= Howard Dudley =

British wood engraver and historian

Howard Dudley (1820–1864) was an English author and wood-engraver.

==Life==
Born in 1820, Dudley was the only son of Quaker parents George and Sarah Dudley. He spent his early years in Fleet Street, London but on the death of his father in 1827 the family moved to Easebourne, West Sussex, near to Midhurst. Dudley married Jane Ellen Young on 1 December 1849 in Edinburgh, and returned to London three years later.

Howard Dudley died childless of consumption on 4 July 1864.

==Works==
Dudley wrote the first illustrated history of Horsham, West Sussex, The History and Antiquities of Horsham and its Vicinities (1836). He also produced the lithographs and woodcuts that were used as the illustrations, and then went on to print the book himself. He was only 15 at the time. This was Dudley’s second book; the first being a wider ranging history of Sussex entitled Juvenile Researches of which he produced two editions in 1835 and 1836. The two texts are rare today. Facsimile copies have been reproduced on two occasions and now the full text and images of the Horsham book are available digitally. The first facsimile was published by Cecil Cramp in 1973, and its successor in 2002 was published by Dick Richardson. The Horsham book is dedicated to the Right Hon George O’Brien Wyndam, Earl of Egremont and Baron Cockermouth.

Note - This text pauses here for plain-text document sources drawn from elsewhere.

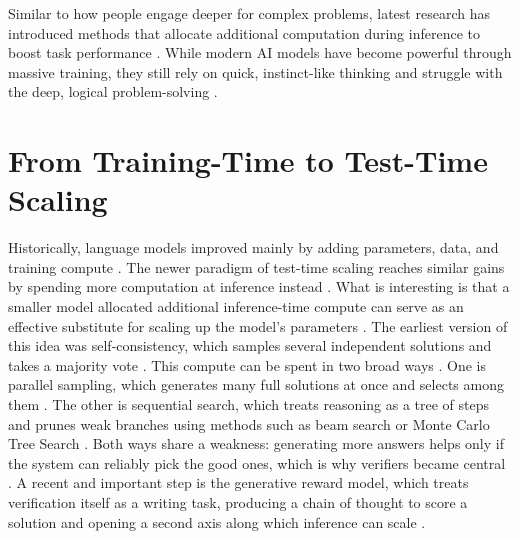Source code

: \documentclass[12pt, a4paper, oneside]{report}
\begin{document}
Similar to how people engage deeper for complex problems, latest research has introduced methods that allocate additional computation during inference to boost task performance \parencite{Venktesh2025}. While modern AI models have become powerful through massive training, they still rely on quick, instinct-like thinking and struggle with the deep, logical problem-solving \parencite{Venktesh2025, Stechly2024}.


\section{From Training-Time to Test-Time Scaling}
Historically, language models improved mainly by adding parameters, data, and training compute \parencite{Snell2024, Zhang2025tts}. The newer paradigm of test-time scaling reaches similar gains by spending more computation at inference instead \parencite{Snell2024, Wan2026}. What is interesting is that a smaller model allocated additional inference-time compute can serve as an effective substitute for scaling up the model's parameters \parencite{Snell2024}. The earliest version of this idea was self-consistency, which samples several independent solutions and takes a majority vote \parencite{Singhi2025}. This compute can be spent in two broad ways \parencite{Zhang2025tts, Snell2024}. One is parallel sampling, which generates many full solutions at once and selects among them \parencite{Zhuang2026}. The other is sequential search, which treats reasoning as a tree of steps and prunes weak branches using methods such as beam search or Monte Carlo Tree Search \parencite{Snell2024, Zhao2025}. Both ways share a weakness: generating more answers helps only if the system can reliably pick the good ones, which is why verifiers became central \parencite{Venktesh2025, Wan2026}. A recent and important step is the generative reward model, which treats verification itself as a writing task, producing a chain of thought to score a solution and opening a second axis along which inference can scale \parencite{Singhi2025, Zhang2025tts, Khalifa2025}.
\end{document}
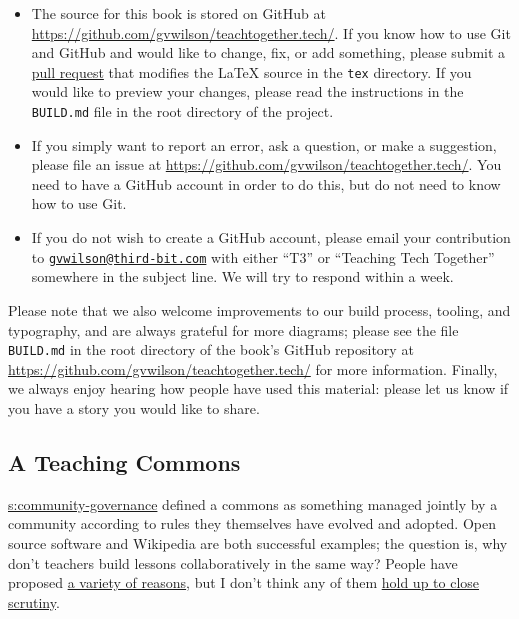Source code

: \begin{itemize}
\item
  The source for this book is stored on GitHub at
  \url{https://github.com/gvwilson/teachtogether.tech/}. If you know how to use Git and
  GitHub and would like to change, fix, or add something, please
  submit a \protect\hyperlink{g:pull-request}{pull request} that modifies the LaTeX
  source in the \texttt{tex} directory. If you would like to preview your
  changes, please read the instructions in the \texttt{BUILD.md} file in the
  root directory of the project.
\item
  If you simply want to report an error, ask a question, or make a
  suggestion, please file an issue at
  \url{https://github.com/gvwilson/teachtogether.tech/}. You need to have a GitHub account in
  order to do this, but do not need to know how to use Git.
\item
  If you do not wish to create a GitHub account, please email your
  contribution to \href{mailto:gvwilson@third-bit.com}{\nolinkurl{gvwilson@third-bit.com}} with either
  ``T3'' or ``Teaching Tech Together'' somewhere in the subject line. We
  will try to respond within a week.
\end{itemize}

Please note that we also welcome improvements to our build process,
tooling, and typography, and are always grateful for more diagrams;
please see the file \texttt{BUILD.md} in the root directory of the book's
GitHub repository at \url{https://github.com/gvwilson/teachtogether.tech/} for more
information. Finally, we always enjoy hearing how people have used
this material: please let us know if you have a story you would like
to share.

\subsection{A Teaching Commons}\label{a-teaching-commons}

\protect\hyperlink{SECTION}{s:community-governance} defined a commons as something
managed jointly by a community according to rules they themselves have
evolved and adopted. Open source software and Wikipedia are both
successful examples; the question is, why don't teachers build lessons
collaboratively in the same way? People have proposed \href{http://blog.mrmeyer.com/2016/why-secondary-teachers-dont-want-a-github-for-lesson-plans/}{a variety of
reasons}, but I don't think any of them \href{http://third-bit.com/2016/04/29/why-teachers-dont-collaborate.html}{hold up to
close scrutiny}.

As a wood-engraver Dudley was self-taught, but went on to have a career in the art, producing work for various publishers and periodicals until shortly before his death.

==Reputation==
Dick Richardson’s book, upon which the above text draws, quotes Dudley’s obituary in the Gentlemen’s Magazine: "Dudley was a mild and amiable man, affectionate in his domestic relations, and his gentlemanly manners, bright ideas and pungent remarks, and a very great choice of words, made him a delightful companion. He died with an earnest profession of his belief in Jesus Christ."